## Work to complete
Lines that include "tasks" make up the answer; copy all of them from the data below.

## Material supplied

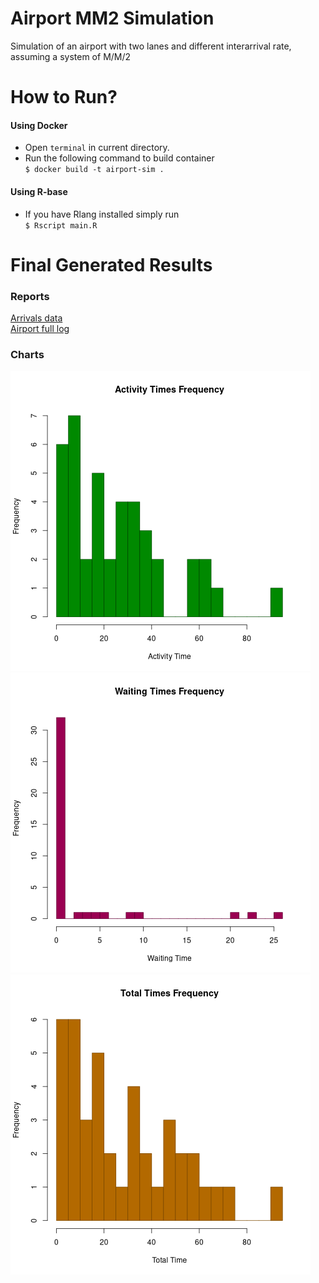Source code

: # Airport MM2 Simulation
Simulation of an airport with two lanes and different interarrival rate, assuming a system of M/M/2

# How to Run?

#### Using Docker
- Open `terminal` in current directory.  
- Run the following command to build container  
  `$ docker build -t airport-sim .`

#### Using R-base
- If you have Rlang installed simply run  
  `$ Rscript main.R`


# Final Generated Results

### Reports

[Arrivals data](assets/arrivals.csv)  
[Airport full log](assets/logs.csv)

### Charts

![](assets/activity_time.png)
![](assets/waiting_time.png)
![](assets/total_time.png)
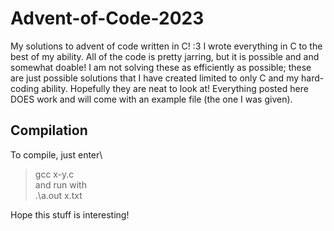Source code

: # Advent-of-Code-2023
My solutions to advent of code written in C! :3
I wrote everything in C to the best of my ability. All of the code is pretty jarring, but it is possible and and somewhat doable! I am not solving these as efficiently as possible; these are just possible solutions that I have created limited to only C and my hard-coding ability.
Hopefully they are neat to look at! Everything posted here DOES work and will come with an example file (the one I was given).

## Compilation
To compile, just enter\
> gcc x-y.c\
and run with\
> .\a.out x.txt

Hope this stuff is interesting!
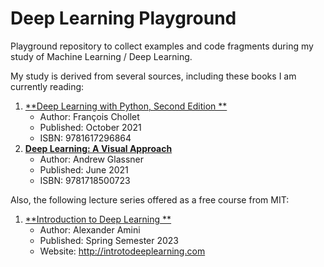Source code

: # Deep Learning Playground

Playground repository to collect examples and code fragments during my study of Machine Learning / Deep Learning.

My study is derived from several sources, including these books I am currently reading:

1. [**Deep Learning with Python, Second Edition
   **](https://www.manning.com/books/deep-learning-with-python-second-edition)
   - Author: François Chollet
   - Published: October 2021
   - ISBN: 9781617296864
2. [**Deep Learning: A Visual Approach**](https://nostarch.com/deep-learning-visual-approach)
   - Author: Andrew Glassner
   - Published: June 2021
   - ISBN: 9781718500723

Also, the following lecture series offered as a free course from MIT:

1. [**Introduction to Deep Learning
   **](https://youtube.com/playlist?list=PLtBw6njQRU-rwp5__7C0oIVt26ZgjG9NI&si=97C_Ed0Gbe6tegt3)
   - Author: Alexander Amini
   - Published: Spring Semester 2023
   - Website: http://introtodeeplearning.com
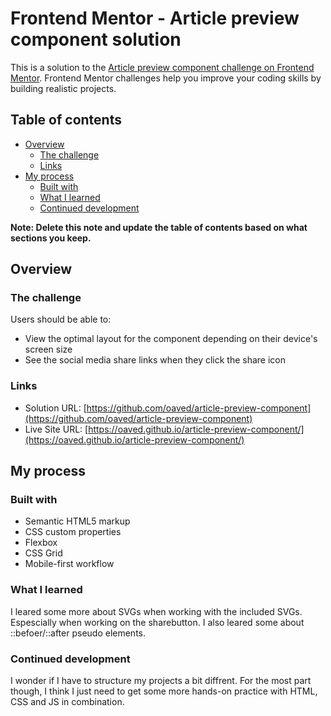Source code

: # Frontend Mentor - Article preview component solution

This is a solution to the [Article preview component challenge on Frontend Mentor](https://www.frontendmentor.io/challenges/article-preview-component-dYBN_pYFT). Frontend Mentor challenges help you improve your coding skills by building realistic projects. 

## Table of contents

- [Overview](#overview)
  - [The challenge](#the-challenge)
  - [Links](#links)
- [My process](#my-process)
  - [Built with](#built-with)
  - [What I learned](#what-i-learned)
  - [Continued development](#continued-development)

**Note: Delete this note and update the table of contents based on what sections you keep.**

## Overview

### The challenge

Users should be able to:

- View the optimal layout for the component depending on their device's screen size
- See the social media share links when they click the share icon

### Links

- Solution URL: [https://github.com/oaved/article-preview-component](https://github.com/oaved/article-preview-component)
- Live Site URL: [https://oaved.github.io/article-preview-component/](https://oaved.github.io/article-preview-component/)

## My process

### Built with

- Semantic HTML5 markup
- CSS custom properties
- Flexbox
- CSS Grid
- Mobile-first workflow

### What I learned

I leared some more about SVGs when working with the included SVGs. Espescially when working on the sharebutton. I also leared some about ::befoer/::after pseudo elements.

### Continued development

I wonder if I have to structure my projects a bit diffrent. For the most part though, I think I just need to get some more hands-on practice with HTML, CSS and JS in combination.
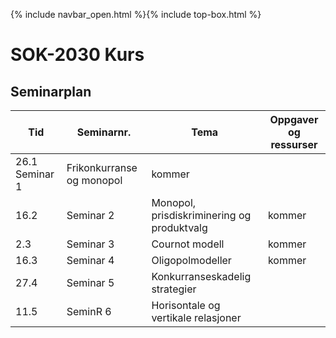 {% include navbar_open.html %}{% include top-box.html %}
# SOK-2030 Kurs    

## Seminarplan   



|Tid | Seminarnr. | Tema                        |  Oppgaver og ressurser  |
|----|------------|-----------------------------|-------------------------|
| 26.1  Seminar 1 | Frikonkurranse og monopol   | kommer                  |
| 16.2| Seminar 2 | Monopol, prisdiskriminering og produktvalg  | kommer                  |
| 2.3| Seminar 3  | Cournot modell              | kommer                  |
| 16.3| Seminar 4 | Oligopolmodeller            | kommer                  |
|27.4| Seminar 5   |Konkurranseskadelig strategier|   |
|11.5| SeminR 6   |Horisontale og vertikale relasjoner|   |
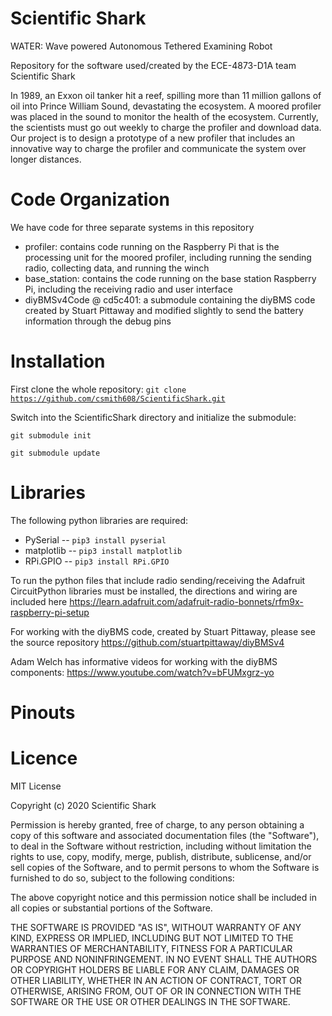# Scientific Shark

WATER: Wave powered Autonomous Tethered Examining Robot

Repository for the software used/created by the ECE-4873-D1A team Scientific Shark

In 1989, an Exxon oil tanker hit a reef, spilling more than 11 million gallons of oil into Prince William Sound, devastating the ecosystem. A moored profiler was placed in the sound to monitor the health of the ecosystem. Currently, the scientists must go out weekly to charge the profiler and download data. Our project is to design a prototype of a new profiler that includes an innovative way to charge the profiler and communicate the system over longer distances. 

# Code Organization
We have code for three separate systems in this repository
- profiler: contains code running on the Raspberry Pi that is the processing unit for the moored profiler, including running the sending radio, collecting data, and running the winch
- base_station: contains the code running on the base station Raspberry Pi, including the receiving radio and user interface
- diyBMSv4Code @ cd5c401: a submodule containing the diyBMS code created by Stuart Pittaway and modified slightly to send the battery information through the debug pins 

# Installation 

First clone the whole repository:
<code>git clone https://github.com/csmith608/ScientificShark.git </code>

Switch into the ScientificShark directory and initialize the submodule: 

<code>git submodule init</code>

<code>git submodule update</code>

# Libraries

The following python libraries are required:
- PySerial
-- <code>pip3 install pyserial</code>
- matplotlib
-- <code>pip3 install matplotlib</code>
- RPi.GPIO
-- <code>pip3 install RPi.GPIO</code>


To run the python files that include radio sending/receiving the Adafruit CircuitPython libraries must be installed, the directions and wiring are included here https://learn.adafruit.com/adafruit-radio-bonnets/rfm9x-raspberry-pi-setup


For working with the diyBMS code, created by Stuart Pittaway, please see the source repository https://github.com/stuartpittaway/diyBMSv4

Adam Welch has informative videos for working with the diyBMS components: https://www.youtube.com/watch?v=bFUMxgrz-yo 

# Pinouts

# Licence 

MIT License

Copyright (c) 2020 Scientific Shark

Permission is hereby granted, free of charge, to any person obtaining a copy
of this software and associated documentation files (the "Software"), to deal
in the Software without restriction, including without limitation the rights
to use, copy, modify, merge, publish, distribute, sublicense, and/or sell
copies of the Software, and to permit persons to whom the Software is
furnished to do so, subject to the following conditions:

The above copyright notice and this permission notice shall be included in all
copies or substantial portions of the Software.

THE SOFTWARE IS PROVIDED "AS IS", WITHOUT WARRANTY OF ANY KIND, EXPRESS OR
IMPLIED, INCLUDING BUT NOT LIMITED TO THE WARRANTIES OF MERCHANTABILITY,
FITNESS FOR A PARTICULAR PURPOSE AND NONINFRINGEMENT. IN NO EVENT SHALL THE
AUTHORS OR COPYRIGHT HOLDERS BE LIABLE FOR ANY CLAIM, DAMAGES OR OTHER
LIABILITY, WHETHER IN AN ACTION OF CONTRACT, TORT OR OTHERWISE, ARISING FROM,
OUT OF OR IN CONNECTION WITH THE SOFTWARE OR THE USE OR OTHER DEALINGS IN THE
SOFTWARE.
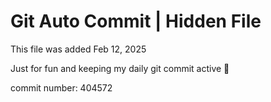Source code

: # Git Auto Commit | Hidden File

This file was added Feb 12, 2025

Just for fun and keeping my daily git commit active 🤪

commit number: 404572
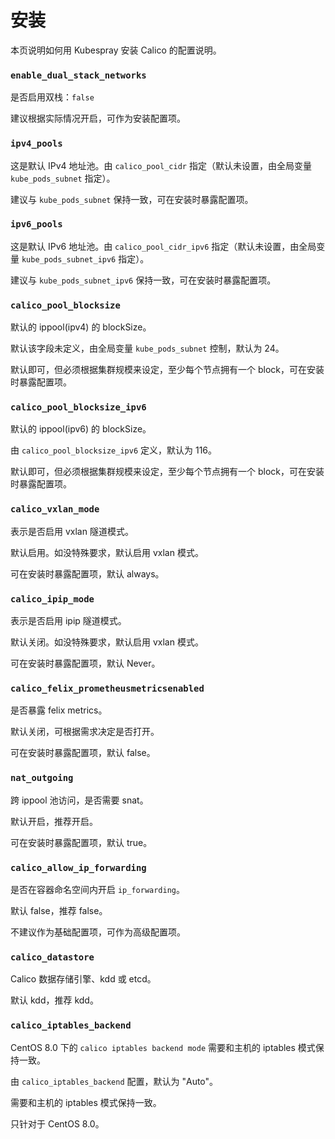 # 安装

本页说明如何用 Kubespray 安装 Calico 的配置说明。

### `enable_dual_stack_networks`

是否启用双栈：`false`

建议根据实际情况开启，可作为安装配置项。

### `ipv4_pools`

这是默认 IPv4 地址池。由 `calico_pool_cidr` 指定（默认未设置，由全局变量 `kube_pods_subnet` 指定）。

建议与 `kube_pods_subnet` 保持一致，可在安装时暴露配置项。

### `ipv6_pools`

这是默认 IPv6 地址池。由 `calico_pool_cidr_ipv6` 指定（默认未设置，由全局变量 `kube_pods_subnet_ipv6` 指定）。

建议与 `kube_pods_subnet_ipv6` 保持一致，可在安装时暴露配置项。

### `calico_pool_blocksize`

默认的 ippool(ipv4) 的 blockSize。

默认该字段未定义，由全局变量 `kube_pods_subnet` 控制，默认为 24。

默认即可，但必须根据集群规模来设定，至少每个节点拥有一个 block，可在安装时暴露配置项。

### `calico_pool_blocksize_ipv6`

默认的 ippool(ipv6) 的 blockSize。

由 `calico_pool_blocksize_ipv6` 定义，默认为 116。

默认即可，但必须根据集群规模来设定，至少每个节点拥有一个 block，可在安装时暴露配置项。

### `calico_vxlan_mode`

表示是否启用 vxlan 隧道模式。

默认启用。如没特殊要求，默认启用 vxlan 模式。

可在安装时暴露配置项，默认 always。

### `calico_ipip_mode`

表示是否启用 ipip 隧道模式。

默认关闭。如没特殊要求，默认启用 vxlan 模式。

可在安装时暴露配置项，默认 Never。

### `calico_felix_prometheusmetricsenabled`

是否暴露 felix metrics。

默认关闭，可根据需求决定是否打开。

可在安装时暴露配置项，默认 false。

### `nat_outgoing`

跨 ippool 池访问，是否需要 snat。

默认开启，推荐开启。

可在安装时暴露配置项，默认 true。

### `calico_allow_ip_forwarding`

是否在容器命名空间内开启 `ip_forwarding`。

默认 false，推荐 false。

不建议作为基础配置项，可作为高级配置项。

### `calico_datastore`

Calico 数据存储引擎、kdd 或 etcd。

默认 kdd，推荐 kdd。

### `calico_iptables_backend`

CentOS 8.0 下的 `calico iptables backend mode` 需要和主机的 iptables 模式保持一致。

由 `calico_iptables_backend` 配置，默认为 "Auto"。

需要和主机的 iptables 模式保持一致。

只针对于 CentOS 8.0。

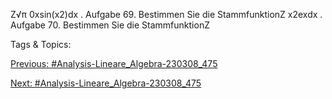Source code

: Z√π
0xsin(x2)dx .
Aufgabe 69. Bestimmen Sie die StammfunktionZ
x2exdx .
Aufgabe 70. Bestimmen Sie die StammfunktionZ

   Tags & Topics:
   

[Previous: #Analysis-Lineare_Algebra-230308_475](Analysis-Lineare_Algebra-230308_475.md)

[Next: #Analysis-Lineare_Algebra-230308_475](Analysis-Lineare_Algebra-230308_475.md)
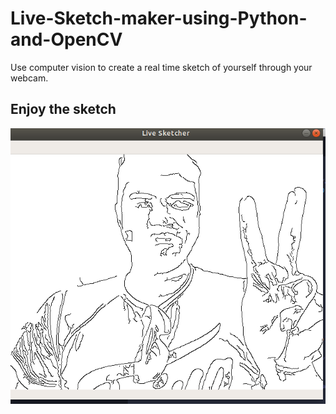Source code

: # Live-Sketch-maker-using-Python-and-OpenCV
Use computer vision to create a real time sketch of yourself through your webcam.

## Enjoy the sketch

![The sketch](Screenshot%20from%202019-09-15%2010-55-17.png)
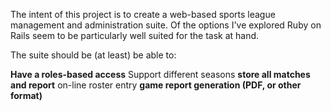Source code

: The intent of this project is to create a web-based sports league management and administration suite. Of the options I've explored Ruby on Rails seem to be particularly well suited for the task at hand.

The suite should be (at least) be able to:

**Have a roles-based access** Support different seasons
**store all matches and report** on-line roster entry
**game report generation (PDF, or other format)**
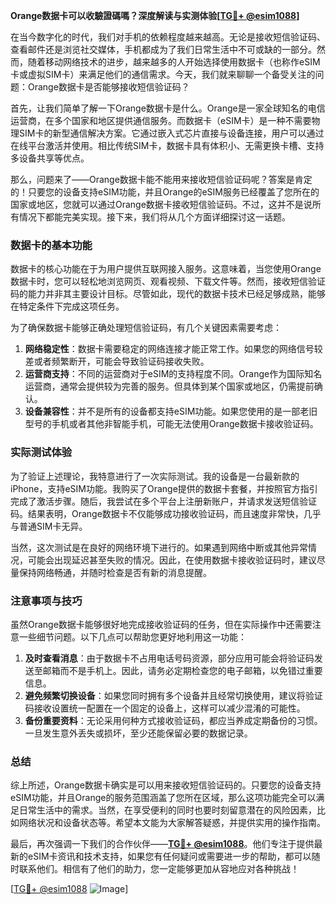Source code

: **Orange数据卡可以收驗證碼嗎？深度解读与实测体验[[TG💪+ @esim1088](https://t.me/s/esim1088)]**

在当今数字化的时代，我们对手机的依赖程度越来越高。无论是接收短信验证码、查看邮件还是浏览社交媒体，手机都成为了我们日常生活中不可或缺的一部分。然而，随着移动网络技术的进步，越来越多的人开始选择使用数据卡（也称作eSIM卡或虚拟SIM卡）来满足他们的通信需求。今天，我们就来聊聊一个备受关注的问题：Orange数据卡是否能够接收短信验证码？

首先，让我们简单了解一下Orange数据卡是什么。Orange是一家全球知名的电信运营商，在多个国家和地区提供通信服务。而数据卡（eSIM卡）是一种不需要物理SIM卡的新型通信解决方案。它通过嵌入式芯片直接与设备连接，用户可以通过在线平台激活并使用。相比传统SIM卡，数据卡具有体积小、无需更换卡槽、支持多设备共享等优点。

那么，问题来了——Orange数据卡能不能用来接收短信验证码呢？答案是肯定的！只要您的设备支持eSIM功能，并且Orange的eSIM服务已经覆盖了您所在的国家或地区，您就可以通过Orange数据卡接收短信验证码。不过，这并不是说所有情况下都能完美实现。接下来，我们将从几个方面详细探讨这一话题。

### 数据卡的基本功能

数据卡的核心功能在于为用户提供互联网接入服务。这意味着，当您使用Orange数据卡时，您可以轻松地浏览网页、观看视频、下载文件等。然而，接收短信验证码的能力并非其主要设计目标。尽管如此，现代的数据卡技术已经足够成熟，能够在特定条件下完成这项任务。

为了确保数据卡能够正确处理短信验证码，有几个关键因素需要考虑：

1. **网络稳定性**：数据卡需要稳定的网络连接才能正常工作。如果您的网络信号较差或者频繁断开，可能会导致验证码接收失败。
2. **运营商支持**：不同的运营商对于eSIM的支持程度不同。Orange作为国际知名运营商，通常会提供较为完善的服务。但具体到某个国家或地区，仍需提前确认。
3. **设备兼容性**：并不是所有的设备都支持eSIM功能。如果您使用的是一部老旧型号的手机或者其他非智能手机，可能无法使用Orange数据卡接收验证码。

### 实际测试体验

为了验证上述理论，我特意进行了一次实际测试。我的设备是一台最新款的iPhone，支持eSIM功能。我购买了Orange提供的数据卡套餐，并按照官方指引完成了激活步骤。随后，我尝试在多个平台上注册新账户，并请求发送短信验证码。结果表明，Orange数据卡不仅能够成功接收验证码，而且速度非常快，几乎与普通SIM卡无异。

当然，这次测试是在良好的网络环境下进行的。如果遇到网络中断或其他异常情况，可能会出现延迟甚至失败的情况。因此，在使用数据卡接收验证码时，建议尽量保持网络畅通，并随时检查是否有新的消息提醒。

### 注意事项与技巧

虽然Orange数据卡能够很好地完成接收验证码的任务，但在实际操作中还需要注意一些细节问题。以下几点可以帮助您更好地利用这一功能：

1. **及时查看消息**：由于数据卡不占用电话号码资源，部分应用可能会将验证码发送至邮箱而不是手机上。因此，请务必定期检查您的电子邮箱，以免错过重要信息。
2. **避免频繁切换设备**：如果您同时拥有多个设备并且经常切换使用，建议将验证码接收设置统一配置在一个固定的设备上，这样可以减少混淆的可能性。
3. **备份重要资料**：无论采用何种方式接收验证码，都应当养成定期备份的习惯。一旦发生意外丢失或损坏，至少还能保留必要的数据记录。

### 总结

综上所述，Orange数据卡确实是可以用来接收短信验证码的。只要您的设备支持eSIM功能，并且Orange的服务范围涵盖了您所在区域，那么这项功能完全可以满足日常生活中的需求。当然，在享受便利的同时也要时刻留意潜在的风险因素，比如网络状况和设备状态等。希望本文能为大家解答疑惑，并提供实用的操作指南。

最后，再次强调一下我们的合作伙伴——**[TG💪+ @esim1088](https://t.me/s/esim1088)**。他们专注于提供最新的eSIM卡资讯和技术支持，如果您有任何疑问或需要进一步的帮助，都可以随时联系他们。相信有了他们的助力，您一定能够更加从容地应对各种挑战！

[[TG💪+ @esim1088](https://t.me/s/esim1088) ![Image](https://i.postimg.cc/4NQfJmqS/Snipaste-2025-05-13-00-14-12.png)]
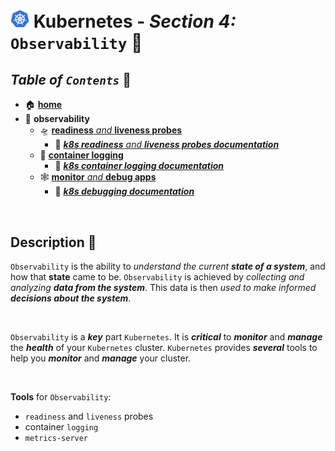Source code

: # <img src="../assets/img/k8s.png" width="30px"> **Kubernetes** - ***Section 4:*** `Observability` 🔬

## ***Table*** *of* ***`Contents`*** 📜

* 🏠 [**home**](../README.md)
* 🔬 **observability**
  * 🛸 [**readiness** *and* **liveness probes**](19-readiness-and-liveness-probes/README.md)
    * 🔗 <a href="https://kubernetes.io/docs/tasks/configure-pod-container/configure-liveness-readiness-startup-probes/" target="_blank">***k8s readiness** *and* **liveness probes documentation***</a>
  * 📄 [**container logging**](20-container-logging/README.md)
    * 🔗 <a href="https://kubernetes.io/docs/concepts/cluster-administration/logging/" target="_blank">***k8s container logging documentation***</a>
  * 🕸️ [**monitor** *and* **debug apps**](21-monitor-and-debug-apps/README.md)
    * 🔗 <a href="https://kubernetes.io/docs/tasks/debug-application-cluster/debug-application-introspection/" target="_blank">***k8s debugging documentation***</a>
<br />

## **Description** 👀

`Observability` is the ability to *understand the current **state of a system***, and how that **state** came to be. `Observability` is achieved by *collecting and analyzing **data from the system***. This data is then *used to make informed **decisions about the system***.

<br />

`Observability` is a ***key*** part `Kubernetes`.  It is ***critical*** to ***monitor*** and ***manage*** the ***health*** of your `Kubernetes` cluster.  `Kubernetes` provides ***several*** tools to help you ***monitor*** and ***manage*** your cluster.

<br />

**Tools** for `Observability`:
* `readiness` and `liveness` probes
* container `logging`
* `metrics-server`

## Completed exercise
    * 🔗 <a href="https://kubernetes.io/docs/tasks/configure-pod-container/configure-liveness-readiness-startup-probes/" target="_blank">***k8s readiness** *and* **liveness probes documentation***</a>
    * 🔗 <a href="https://kubernetes.io/docs/tasks/debug-application-cluster/debug-application-introspection/" target="_blank">***k8s debugging documentation***</a>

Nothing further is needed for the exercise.